This function calculates the most common measures of central tendency and dispersion. As central tendency it calculates median, arithmetic and geometric mean. As dispersion measures it calculates the minimum, the maximum values, quartile 1, quartile 3, standard deviation, and variance.

  1. Do a histogram of returns (Do the same with all stocks).
hist(ccr$GSPC, main="Histogram of S&P 500 monthly returns", 
     xlab="Continuously Compounded returns", col="dark green")

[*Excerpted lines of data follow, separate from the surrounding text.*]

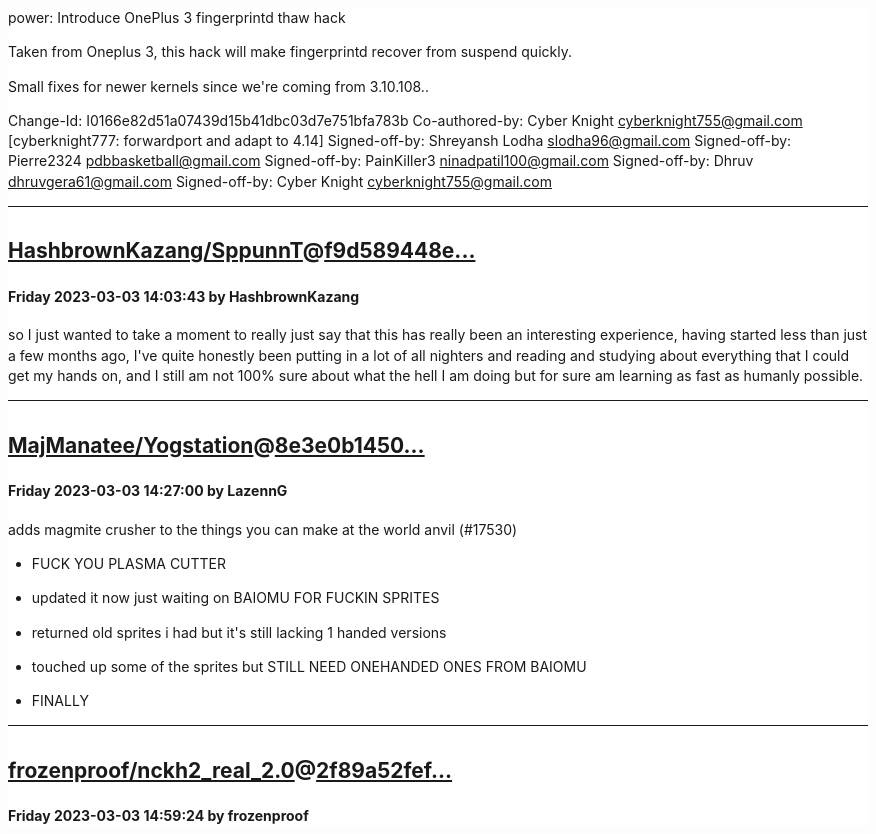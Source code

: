 power: Introduce OnePlus 3 fingerprintd thaw hack

Taken from Oneplus 3, this hack will make fingerprintd recover from suspend quickly.

Small fixes for newer kernels since we're coming from 3.10.108..

Change-Id: I0166e82d51a07439d15b41dbc03d7e751bfa783b
Co-authored-by: Cyber Knight <cyberknight755@gmail.com>
[cyberknight777: forwardport and adapt to 4.14]
Signed-off-by: Shreyansh Lodha <slodha96@gmail.com>
Signed-off-by: Pierre2324 <pdbbasketball@gmail.com>
Signed-off-by: PainKiller3 <ninadpatil100@gmail.com>
Signed-off-by: Dhruv <dhruvgera61@gmail.com>
Signed-off-by: Cyber Knight <cyberknight755@gmail.com>

---
## [HashbrownKazang/SppunnT](https://github.com/HashbrownKazang/SppunnT)@[f9d589448e...](https://github.com/HashbrownKazang/SppunnT/commit/f9d589448ed334a50ecd10c43f8f9fe2dcaaffe1)
#### Friday 2023-03-03 14:03:43 by HashbrownKazang

so I just wanted to take a moment to really just
say that this has really been an interesting experience,
having started less than just a few months ago, I've quite honestly been
putting in a lot of all nighters and reading and studying about
everything that I could get my hands on, and I still am not 100% sure
about what the hell I am doing but for sure am learning as fast as
humanly possible.

---
## [MajManatee/Yogstation](https://github.com/MajManatee/Yogstation)@[8e3e0b1450...](https://github.com/MajManatee/Yogstation/commit/8e3e0b1450189ebda3b2bc760c036ba6c59c6b6a)
#### Friday 2023-03-03 14:27:00 by LazennG

adds magmite crusher to the things you can make at the world anvil (#17530)

* FUCK YOU PLASMA CUTTER

* updated it now just waiting on BAIOMU FOR FUCKIN SPRITES

* returned old sprites i had but it's still lacking 1 handed versions

* touched up some of the sprites but STILL NEED ONEHANDED ONES FROM BAIOMU

* FINALLY

---
## [frozenproof/nckh2_real_2.0](https://github.com/frozenproof/nckh2_real_2.0)@[2f89a52fef...](https://github.com/frozenproof/nckh2_real_2.0/commit/2f89a52fef8d2a64d673437edb65aae39ad26082)
#### Friday 2023-03-03 14:59:24 by frozenproof


[1]: https://lore.kernel.org/all/YLeot94yAaM4xbMY@gmail.com/
[2]: https://lore.kernel.org/all/20220510221333.2770571-1-robh@kernel.org/
[3]: https://lists.gnu.org/archive/html/help-make/2021-06/msg00001.html
[4]: https://www.cons.org/cracauer/sigint.html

  1. With the descriptive statistics you computed and with this histogram, WRITE A MEANINGFUL INTERPRETATION ABOUT THE MAIN CENTRAL TENDENCY AND DISPERSION MEASURES, AND ALSO INTERPRET THE HISTOGRAM OF CONTINUOUSLY COMPOUNDED RETURNS. You can read the note Basic Statistics for Finance before you write your own interpretation.

6 Introduction to Hypothesis testing

  1. Select 2 stocks you want to further analyze. For each stock, run a t-test to check whether the average monthly returns over time is significantly different than zero. You have to do the calculations MANUALLY and then use the t-test function in R. You have to INTERPRET your results. As comments in your .r file, explain your calculations.

You have to:

  1. WRITE THE NULL AND THE ALTERNATIVE HYPOTHESIS

  2. Calculate the Standard error, which is the standard deviation of the MEAN of returns.

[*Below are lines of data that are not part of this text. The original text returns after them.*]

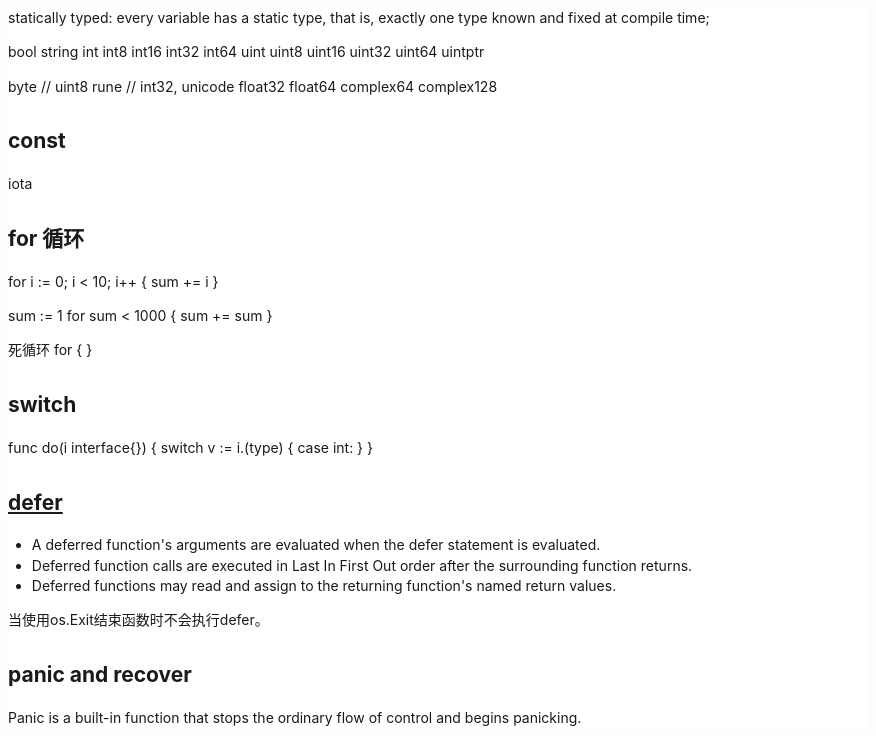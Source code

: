 statically typed: every variable has a static type, that is, exactly one type known and fixed at compile time;

bool
string
int int8 int16 int32 int64
uint uint8 uint16 uint32 uint64 uintptr

byte // uint8
rune // int32, unicode
float32 float64
complex64 complex128



## const

iota

## for 循环

for i := 0; i < 10; i++ {
    sum += i
}

sum := 1
for sum < 1000 {
    sum += sum
}

死循环
for {
}

## switch

func do(i interface{}) {
    switch v := i.(type) {
        case int:
    }
}

## [defer](https://blog.golang.org/defer-panic-and-recover)

* A deferred function's arguments are evaluated when the defer statement is evaluated.
* Deferred function calls are executed in Last In First Out order after the surrounding function returns.
* Deferred functions may read and assign to the returning function's named return values.

当使用os.Exit结束函数时不会执行defer。

## panic and recover
Panic is a built-in function that stops the ordinary flow of control and begins panicking.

  3. Calculate the t-statistic. EXPLAIN/INTERPRET THE VALUE OF t YOU GOT.

  4. WRITE YOUR CONCLUSION OF THE t-TEST

Here is an example of a t-test to check whether the S&P 500 has an average monthly returns significantly greater than zero:

# a)
# H0: mean(ccr$GSPC) = 0
# Ha: mean(ccr$GSPC) <> 0

# b)
se_GSPC.r <- sd(ccr$GSPC) / sqrt(nrow(ccr$GSPC) )
print(paste("Standard error S&P 500 =" , se_GSPC.r))
## [1] "Standard error S&P 500 = 0.00674725047827303"
# c)
t_GSPC.r <- (mean(ccr$GSPC) - 0) / se_GSPC.r
print(paste("t-value S&P 500 = ", t_GSPC.r))
## [1] "t-value S&P 500 =  1.61491080702246"

Since the t-value of the mean return of S&P 500 is lower than 2, I can’t reject the null hypothesis. Therefore, S&P 500 mean return is not statistically different than 0.

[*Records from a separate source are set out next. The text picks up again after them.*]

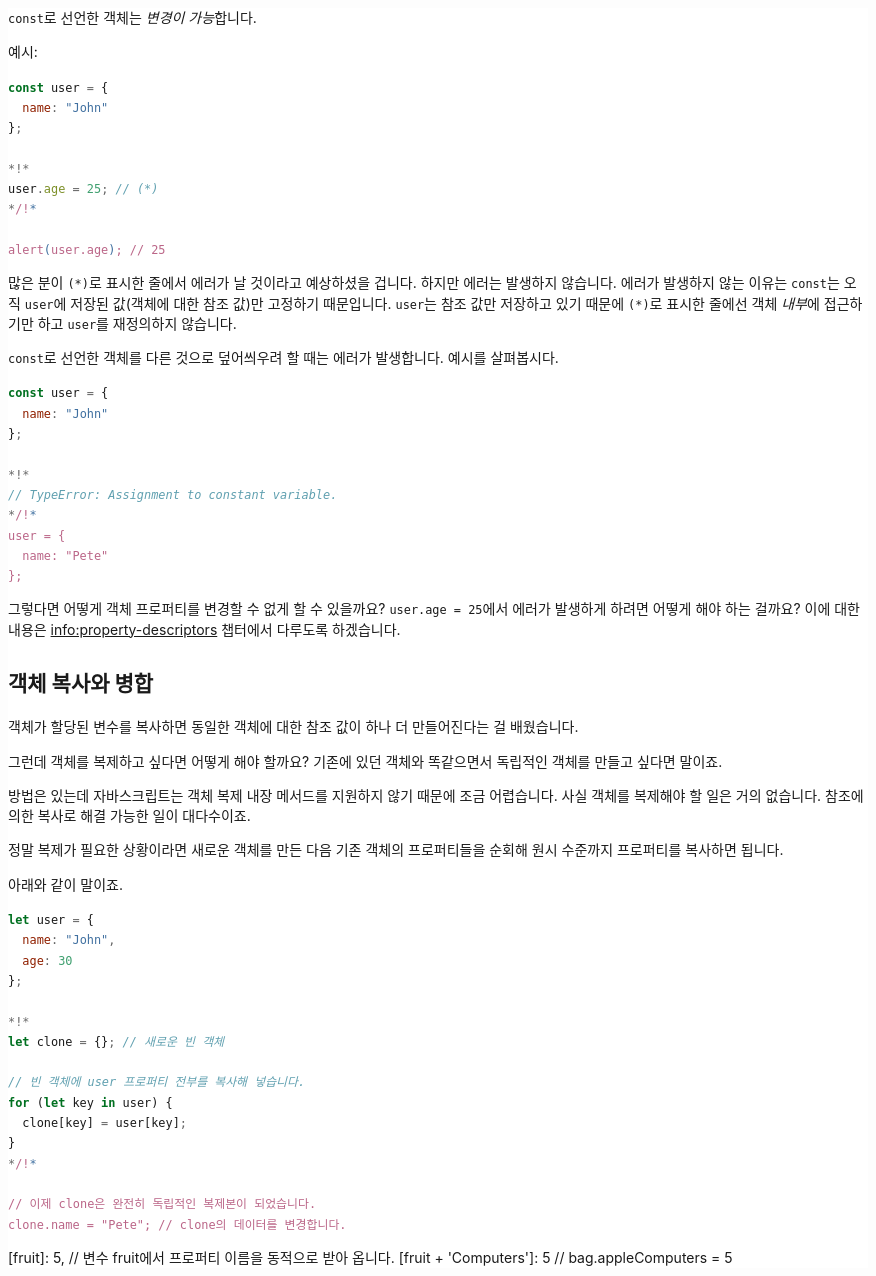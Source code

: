 `const`로 선언한 객체는 *변경이 가능*합니다.

예시:

```js run
const user = {
  name: "John"
};

*!*
user.age = 25; // (*)
*/!*

alert(user.age); // 25
```

많은 분이 `(*)`로 표시한 줄에서 에러가 날 것이라고 예상하셨을 겁니다. 하지만 에러는 발생하지 않습니다. 에러가 발생하지 않는 이유는 `const`는 오직 `user`에 저장된 값(객체에 대한 참조 값)만 고정하기 때문입니다. `user`는 참조 값만 저장하고 있기 때문에 `(*)`로 표시한 줄에선 객체 *내부*에 접근하기만 하고 `user`를 재정의하지 않습니다.

`const`로 선언한 객체를 다른 것으로 덮어씌우려 할 때는 에러가 발생합니다. 예시를 살펴봅시다.

```js run
const user = {
  name: "John"
};

*!*
// TypeError: Assignment to constant variable.
*/!*
user = {
  name: "Pete"
};
```

그렇다면 어떻게 객체 프로퍼티를 변경할 수 없게 할 수 있을까요? `user.age = 25`에서 에러가 발생하게 하려면 어떻게 해야 하는 걸까요? 이에 대한 내용은 <info:property-descriptors> 챕터에서 다루도록 하겠습니다.

## 객체 복사와 병합

객체가 할당된 변수를 복사하면 동일한 객체에 대한 참조 값이 하나 더 만들어진다는 걸 배웠습니다.

그런데 객체를 복제하고 싶다면 어떻게 해야 할까요? 기존에 있던 객체와 똑같으면서 독립적인 객체를 만들고 싶다면 말이죠.

방법은 있는데 자바스크립트는 객체 복제 내장 메서드를 지원하지 않기 때문에 조금 어렵습니다. 사실 객체를 복제해야 할 일은 거의 없습니다. 참조에 의한 복사로 해결 가능한 일이 대다수이죠.

정말 복제가 필요한 상황이라면 새로운 객체를 만든 다음 기존 객체의 프로퍼티들을 순회해 원시 수준까지 프로퍼티를 복사하면 됩니다.

아래와 같이 말이죠.

```js run
let user = {
  name: "John",
  age: 30
};

*!*
let clone = {}; // 새로운 빈 객체

// 빈 객체에 user 프로퍼티 전부를 복사해 넣습니다.
for (let key in user) {
  clone[key] = user[key];
}
*/!*

// 이제 clone은 완전히 독립적인 복제본이 되었습니다.
clone.name = "Pete"; // clone의 데이터를 변경합니다.

```

  [fruit]: 5, // 변수 fruit에서 프로퍼티 이름을 동적으로 받아 옵니다.
  [fruit + 'Computers']: 5 // bag.appleComputers = 5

  1. Run the t-test using the t.test function.
  1. DID YOU GET THE SAME RESULT? BRIEFLY EXPLAIN
ttest_GSPC.r <- t.test(as.numeric(ccr$GSPC), alternative = "greater")
ttest_GSPC.r
## 
##  One Sample t-test
## 
## data:  as.numeric(ccr$GSPC)
## t = 1.6149, df = 48, p-value = 0.05644
## alternative hypothesis: true mean is greater than 0
## 95 percent confidence interval:
##  -0.000420444          Inf
## sample estimates:
##  mean of x 
## 0.01089621
print(ttest_GSPC.r$statistic)
##        t 
## 1.614911
print(ttest_GSPC.r$statistic == t_GSPC.r)
##    t 
## TRUE
# I got the same result
  1. Run a t-test to compare whether the average monthly returns of two stocks over time are equal. Do this using the test command and also manually. INTERPRET your result with your own words (use comments and CAPITAL LETTERS for your answer).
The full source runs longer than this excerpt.